| PROVIDED DATA |
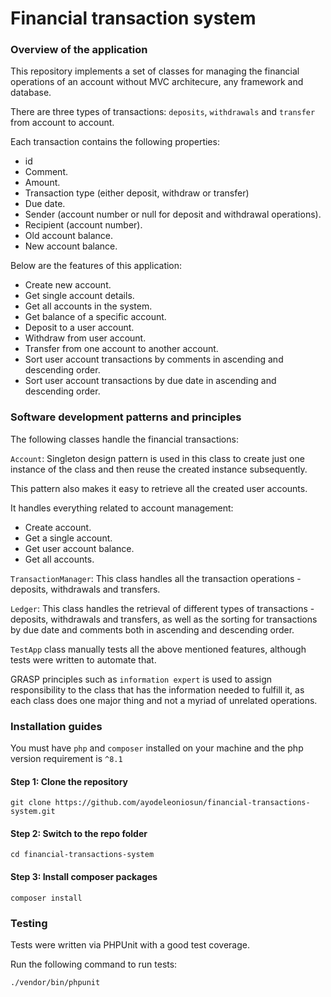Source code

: # Financial transaction system

### Overview of the application

This repository implements a set of classes for managing the financial operations of an account without MVC architecure,
any
framework and database.

There are three types of transactions: `deposits`, `withdrawals` and `transfer` from account to account.

Each transaction contains the following properties:

- id
- Comment.
- Amount.
- Transaction type (either deposit, withdraw or transfer)
- Due date.
- Sender (account number or null for deposit and withdrawal operations).
- Recipient (account number).
- Old account balance.
- New account balance.

Below are the features of this application:

- Create new account.
- Get single account details.
- Get all accounts in the system.
- Get balance of a specific account.
- Deposit to a user account.
- Withdraw from user account.
- Transfer from one account to another account.
- Sort user account transactions by comments in ascending and descending order.
- Sort user account transactions by due date in ascending and descending order.

### Software development patterns and principles

The following classes handle the financial transactions:

`Account`: Singleton design pattern is used in this class to create just one instance of the class and
then reuse the created instance subsequently.

This pattern also makes it easy to retrieve all the created user accounts.

It handles everything related to account management:

- Create account.
- Get a single account.
- Get user account balance.
- Get all accounts.

`TransactionManager`: This class handles all the transaction operations - deposits, withdrawals and transfers.

`Ledger`: This class handles the retrieval of different types of transactions - deposits, withdrawals and transfers, as
well as the sorting for transactions by due date and comments both in ascending and
descending order.

`TestApp` class manually tests all the above mentioned features, although tests were written to automate
that.

GRASP principles such as `information expert` is used to assign responsibility to the class that has the information
needed to fulfill it, as each class does one major thing and not a myriad of unrelated operations.

### Installation guides

You must have `php` and `composer` installed on your machine and the php version requirement is `^8.1`

#### Step 1: Clone the repository

```shell
git clone https://github.com/ayodeleoniosun/financial-transactions-system.git
```

#### Step 2: Switch to the repo folder

```shell
cd financial-transactions-system
```

#### Step 3: Install composer packages

```shell
composer install
```

### Testing

Tests were written via PHPUnit with a good test coverage.

Run the following command to run tests:

```shell
./vendor/bin/phpunit
```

| WHAT IS BEING ASKED |
Copy all lines from the data that hold the word "user".

| THE ANSWER |
- Deposit to a user account.
- Withdraw from user account.
- Sort user account transactions by comments in ascending and descending order.
- Sort user account transactions by due date in ascending and descending order.
This pattern also makes it easy to retrieve all the created user accounts.
- Get user account balance.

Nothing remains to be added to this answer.